A compelling logical argument for the intrinsic and instrumental value of time to the practice of medicine was eloquently articulated by Braddock and Snyder (2005)
. They asserted that time has ethical significance within the context of the patient-physician relationship and the inherent duties, such as respect of patient autonomy, promotion of well being, maintenance of fidelity, and preserving justice. The authors distinguished between time as quantity and quality. Perceived quality of time is viewed as fundamental to the patient experience and equivalent to the concept of adequate
time. Adequate time is said to exist when there is sufficient time to meet professional and ethical obligations with patients. The following sequence of logical statements is a general summary of their thesis: 1) time as quantity is necessary for time as quality (adequate time); 2) adequate time is necessary to promote trust and patient-centered communication; 3) trust and patient-centered communication are inherent to strong therapeutic relationships; 4) strong therapeutic relationships lead to good outcomes (patient satisfaction, adherence to treatment regimens, better patient outcomes); and 5) time as quantity and quality has intrinsic and instrumental value.
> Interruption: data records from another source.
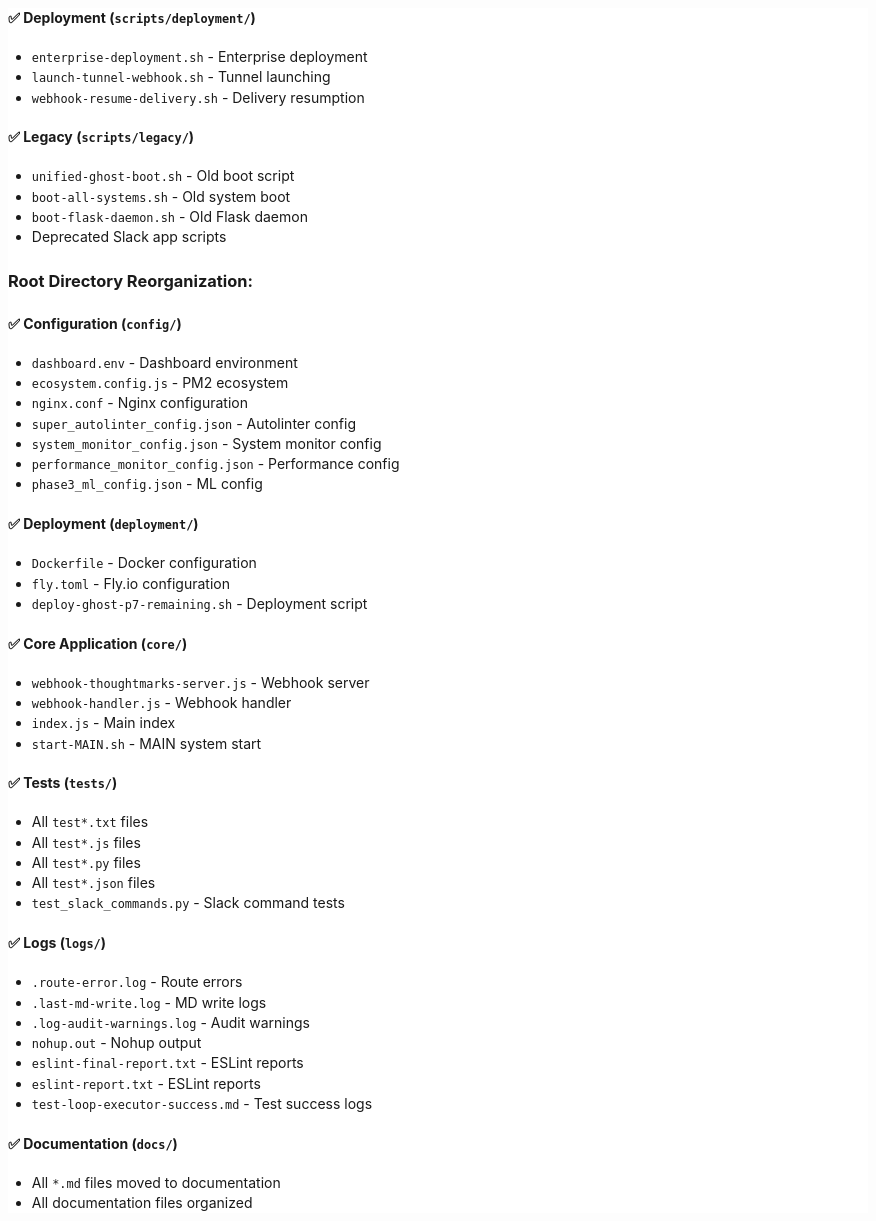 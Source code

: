 #### **✅ Deployment** (`scripts/deployment/`)
- `enterprise-deployment.sh` - Enterprise deployment
- `launch-tunnel-webhook.sh` - Tunnel launching
- `webhook-resume-delivery.sh` - Delivery resumption

#### **✅ Legacy** (`scripts/legacy/`)
- `unified-ghost-boot.sh` - Old boot script
- `boot-all-systems.sh` - Old system boot
- `boot-flask-daemon.sh` - Old Flask daemon
- Deprecated Slack app scripts

### **Root Directory Reorganization:**

#### **✅ Configuration** (`config/`)
- `dashboard.env` - Dashboard environment
- `ecosystem.config.js` - PM2 ecosystem
- `nginx.conf` - Nginx configuration
- `super_autolinter_config.json` - Autolinter config
- `system_monitor_config.json` - System monitor config
- `performance_monitor_config.json` - Performance config
- `phase3_ml_config.json` - ML config

#### **✅ Deployment** (`deployment/`)
- `Dockerfile` - Docker configuration
- `fly.toml` - Fly.io configuration
- `deploy-ghost-p7-remaining.sh` - Deployment script

#### **✅ Core Application** (`core/`)
- `webhook-thoughtmarks-server.js` - Webhook server
- `webhook-handler.js` - Webhook handler
- `index.js` - Main index
- `start-MAIN.sh` - MAIN system start

#### **✅ Tests** (`tests/`)
- All `test*.txt` files
- All `test*.js` files
- All `test*.py` files
- All `test*.json` files
- `test_slack_commands.py` - Slack command tests

#### **✅ Logs** (`logs/`)
- `.route-error.log` - Route errors
- `.last-md-write.log` - MD write logs
- `.log-audit-warnings.log` - Audit warnings
- `nohup.out` - Nohup output
- `eslint-final-report.txt` - ESLint reports
- `eslint-report.txt` - ESLint reports
- `test-loop-executor-success.md` - Test success logs

#### **✅ Documentation** (`docs/`)
- All `*.md` files moved to documentation
- All documentation files organized
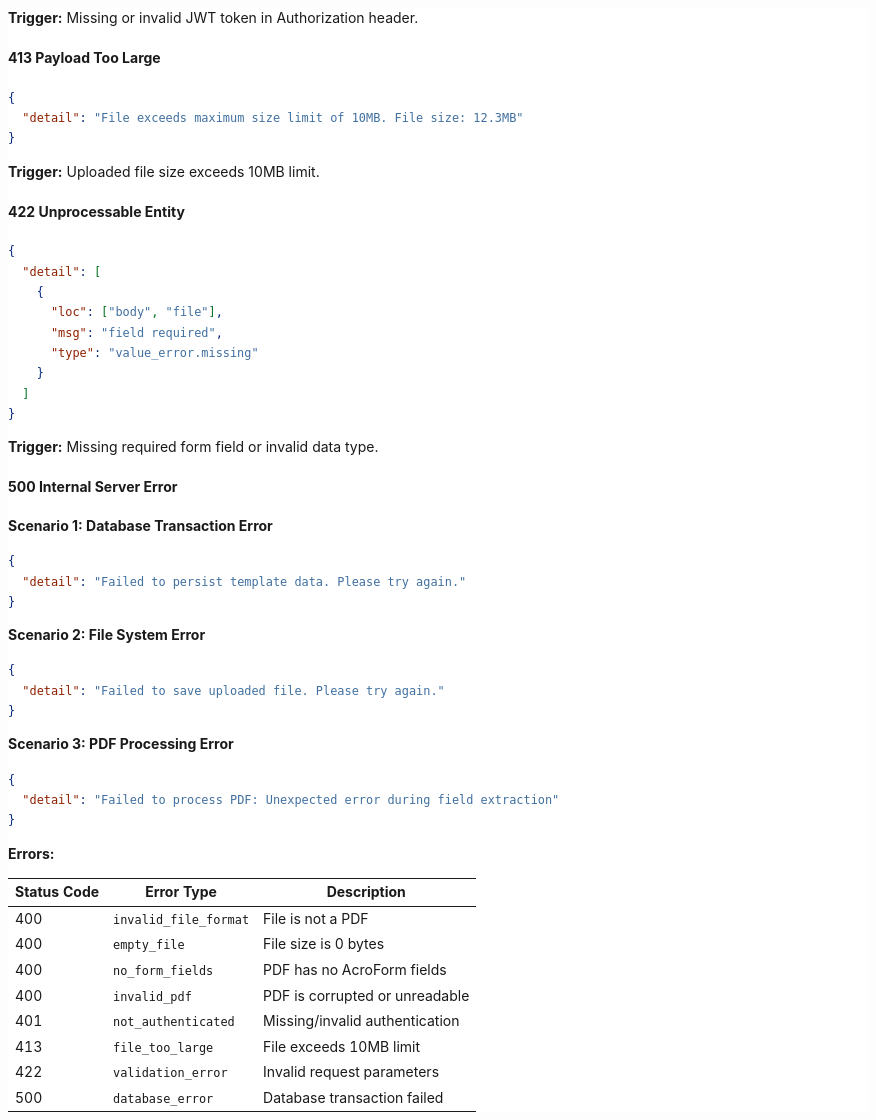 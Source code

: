 **Trigger:** Missing or invalid JWT token in Authorization header.

#### 413 Payload Too Large

```json
{
  "detail": "File exceeds maximum size limit of 10MB. File size: 12.3MB"
}
```

**Trigger:** Uploaded file size exceeds 10MB limit.

#### 422 Unprocessable Entity

```json
{
  "detail": [
    {
      "loc": ["body", "file"],
      "msg": "field required",
      "type": "value_error.missing"
    }
  ]
}
```

**Trigger:** Missing required form field or invalid data type.

#### 500 Internal Server Error

**Scenario 1: Database Transaction Error**

```json
{
  "detail": "Failed to persist template data. Please try again."
}
```

**Scenario 2: File System Error**

```json
{
  "detail": "Failed to save uploaded file. Please try again."
}
```

**Scenario 3: PDF Processing Error**

```json
{
  "detail": "Failed to process PDF: Unexpected error during field extraction"
}
```

**Errors:**

| Status Code | Error Type            | Description                    |
| ----------- | --------------------- | ------------------------------ |
| 400         | `invalid_file_format` | File is not a PDF              |
| 400         | `empty_file`          | File size is 0 bytes           |
| 400         | `no_form_fields`      | PDF has no AcroForm fields     |
| 400         | `invalid_pdf`         | PDF is corrupted or unreadable |
| 401         | `not_authenticated`   | Missing/invalid authentication |
| 413         | `file_too_large`      | File exceeds 10MB limit        |
| 422         | `validation_error`    | Invalid request parameters     |
| 500         | `database_error`      | Database transaction failed    | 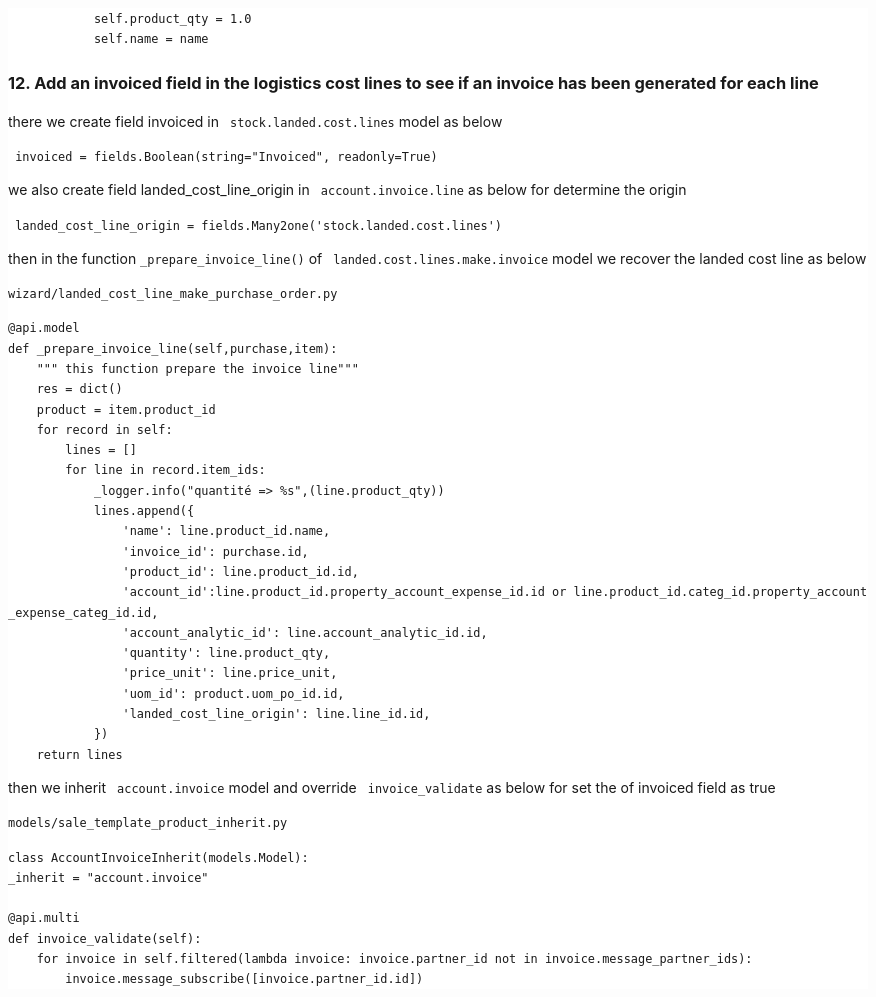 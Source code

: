                 self.product_qty = 1.0
                self.name = name



### 12. Add an invoiced field in the logistics cost lines to see if an invoice has been generated for each line

there we create field invoiced in ` stock.landed.cost.lines` model as below

` invoiced = fields.Boolean(string="Invoiced", readonly=True)`

we also create field landed_cost_line_origin in ` account.invoice.line` as below for determine the origin

` landed_cost_line_origin = fields.Many2one('stock.landed.cost.lines')`

then in the function ` _prepare_invoice_line() ` of ` landed.cost.lines.make.invoice` model we recover the landed cost line as below 

`wizard/landed_cost_line_make_purchase_order.py`

    @api.model
    def _prepare_invoice_line(self,purchase,item):
        """ this function prepare the invoice line"""
        res = dict()
        product = item.product_id
        for record in self:
            lines = []
            for line in record.item_ids:
                _logger.info("quantité => %s",(line.product_qty))
                lines.append({
                    'name': line.product_id.name,
                    'invoice_id': purchase.id,
                    'product_id': line.product_id.id,
                    'account_id':line.product_id.property_account_expense_id.id or line.product_id.categ_id.property_account_expense_categ_id.id,
                    'account_analytic_id': line.account_analytic_id.id,
                    'quantity': line.product_qty,
                    'price_unit': line.price_unit,
                    'uom_id': product.uom_po_id.id,
                    'landed_cost_line_origin': line.line_id.id,
                })
        return lines

then we inherit ` account.invoice` model and override ` invoice_validate` as below for set the of invoiced field as true

`models/sale_template_product_inherit.py`

    class AccountInvoiceInherit(models.Model):
    _inherit = "account.invoice"
    
    @api.multi
    def invoice_validate(self):
        for invoice in self.filtered(lambda invoice: invoice.partner_id not in invoice.message_partner_ids):
            invoice.message_subscribe([invoice.partner_id.id])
The parallels between the respective conceptualizations of time and therapeutic relationships within the disciplines of medicine and nursing are strong and intuitively obvious. Getting to know the patient is germane to the nurse-patient relationship (Kirk, 2007
; Macdonald, 2008
), and has been identified as a fundamental form of nursing knowledge for decades (Carper, 1978
). This esthetic knowledge is described as being gained through direct experience with the patient and allows the nurse to understand the meaning of the illness for the patient and recognize nuances in individual treatment responses (Macdonald, 2008
). Time is the most commonly identified factor among nurses and patients that contributes to nurses knowing the patient and when time is lacking, task-oriented care based on the principle of nonmaleficence, rather than beneficence, may result (Macdonald, 2008
). Time, therefore, has significant intrinsic and instrumental value in the practice of nursing.